Un aumento dei casi è stato registrato dopo il 2016, a causa dell’espansione dell’attività mineraria illegale.
Gli ultimi dati analizzati vanno dal 2003 al 2022 e mostrano 5,43 milioni di casi di malaria con 207.287 km quadrati di foresta persi (il 4,13% dell’area totale).
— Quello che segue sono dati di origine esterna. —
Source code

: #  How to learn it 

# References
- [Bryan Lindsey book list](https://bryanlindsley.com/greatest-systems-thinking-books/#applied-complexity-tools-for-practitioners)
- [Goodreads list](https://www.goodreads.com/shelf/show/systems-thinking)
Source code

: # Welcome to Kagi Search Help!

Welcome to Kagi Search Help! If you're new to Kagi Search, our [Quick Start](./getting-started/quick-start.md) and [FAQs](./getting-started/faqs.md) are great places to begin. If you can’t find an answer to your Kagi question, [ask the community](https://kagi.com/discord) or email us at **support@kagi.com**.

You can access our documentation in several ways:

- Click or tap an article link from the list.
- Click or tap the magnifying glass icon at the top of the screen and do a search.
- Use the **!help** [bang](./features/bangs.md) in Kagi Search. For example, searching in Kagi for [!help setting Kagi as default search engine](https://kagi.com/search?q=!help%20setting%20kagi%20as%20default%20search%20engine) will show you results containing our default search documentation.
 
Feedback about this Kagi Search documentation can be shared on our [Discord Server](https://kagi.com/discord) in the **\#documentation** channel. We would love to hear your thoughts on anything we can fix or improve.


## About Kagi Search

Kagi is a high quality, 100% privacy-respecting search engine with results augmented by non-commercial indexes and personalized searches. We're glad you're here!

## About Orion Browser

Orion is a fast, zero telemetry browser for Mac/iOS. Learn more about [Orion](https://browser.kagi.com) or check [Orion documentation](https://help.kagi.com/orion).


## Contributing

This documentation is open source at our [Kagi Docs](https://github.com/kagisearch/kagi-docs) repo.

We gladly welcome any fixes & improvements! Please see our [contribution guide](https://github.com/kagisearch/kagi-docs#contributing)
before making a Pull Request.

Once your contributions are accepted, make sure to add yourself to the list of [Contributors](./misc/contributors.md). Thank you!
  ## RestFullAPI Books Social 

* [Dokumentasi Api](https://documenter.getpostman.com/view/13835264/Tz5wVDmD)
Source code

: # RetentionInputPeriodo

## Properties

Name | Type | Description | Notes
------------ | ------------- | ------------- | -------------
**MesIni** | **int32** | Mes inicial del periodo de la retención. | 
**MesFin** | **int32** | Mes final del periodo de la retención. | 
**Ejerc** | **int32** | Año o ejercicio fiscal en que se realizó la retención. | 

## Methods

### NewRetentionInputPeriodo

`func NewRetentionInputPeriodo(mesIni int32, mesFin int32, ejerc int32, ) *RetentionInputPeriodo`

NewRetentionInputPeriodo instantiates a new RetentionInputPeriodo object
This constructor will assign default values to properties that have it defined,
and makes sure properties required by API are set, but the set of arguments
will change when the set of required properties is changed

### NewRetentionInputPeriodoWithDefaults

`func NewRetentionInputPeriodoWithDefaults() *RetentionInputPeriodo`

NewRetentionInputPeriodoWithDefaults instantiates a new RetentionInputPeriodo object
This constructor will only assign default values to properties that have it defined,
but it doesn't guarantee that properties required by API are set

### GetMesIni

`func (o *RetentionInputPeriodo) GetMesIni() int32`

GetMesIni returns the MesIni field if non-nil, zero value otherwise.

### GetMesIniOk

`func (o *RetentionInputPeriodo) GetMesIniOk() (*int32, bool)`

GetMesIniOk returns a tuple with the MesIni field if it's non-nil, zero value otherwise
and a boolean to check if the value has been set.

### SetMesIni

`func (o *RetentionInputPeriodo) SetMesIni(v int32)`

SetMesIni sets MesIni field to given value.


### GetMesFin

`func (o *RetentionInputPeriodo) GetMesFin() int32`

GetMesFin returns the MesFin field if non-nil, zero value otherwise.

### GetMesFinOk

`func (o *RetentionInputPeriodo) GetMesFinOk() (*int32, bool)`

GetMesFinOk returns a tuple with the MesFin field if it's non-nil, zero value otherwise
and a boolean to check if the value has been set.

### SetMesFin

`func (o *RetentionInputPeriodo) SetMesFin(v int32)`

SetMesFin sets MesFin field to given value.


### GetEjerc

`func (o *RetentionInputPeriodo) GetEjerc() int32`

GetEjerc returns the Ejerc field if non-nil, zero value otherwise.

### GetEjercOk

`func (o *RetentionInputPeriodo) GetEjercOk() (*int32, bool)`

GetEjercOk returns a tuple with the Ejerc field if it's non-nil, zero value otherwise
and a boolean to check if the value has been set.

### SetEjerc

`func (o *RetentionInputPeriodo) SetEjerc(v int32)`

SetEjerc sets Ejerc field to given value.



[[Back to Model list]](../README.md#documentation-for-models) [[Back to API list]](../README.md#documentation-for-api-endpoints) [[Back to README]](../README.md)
L’87,7% della deforestazione si è verificato in quattro Stati: Parà, Amazonas, Rondonia e Mato Grosso e non sono state risparmiate nemmeno le aree indigene protette.

 

La deforestazione non porta soltanto malaria, ma illegalità, crea sviluppo solo per pochi e causa povertà per tutti gli altri.
Certamente a soffrire di più il problema sono gli abitanti dei territori interessati, in primis le popolazioni indigene.
La questione, però, non interessa solo l’Amazzonia, ma riguarda tutti.
Infatti, meno alberi significa anche meno correnti d’aria che trasportano enormi quantità di vapore acqueo, non solo sul Brasile, ma anche verso il resto del mondo favorendo le precipitazioni e alimentando il ciclo dell’acqua sul pianeta. Dunque, anche il clima globale si destabilizza.

 

In natura tutto è connesso.
Non abbiamo ancora ben compreso quanto sia cruciale per la nostra sopravvivenza non interferire con i suoi equilibri.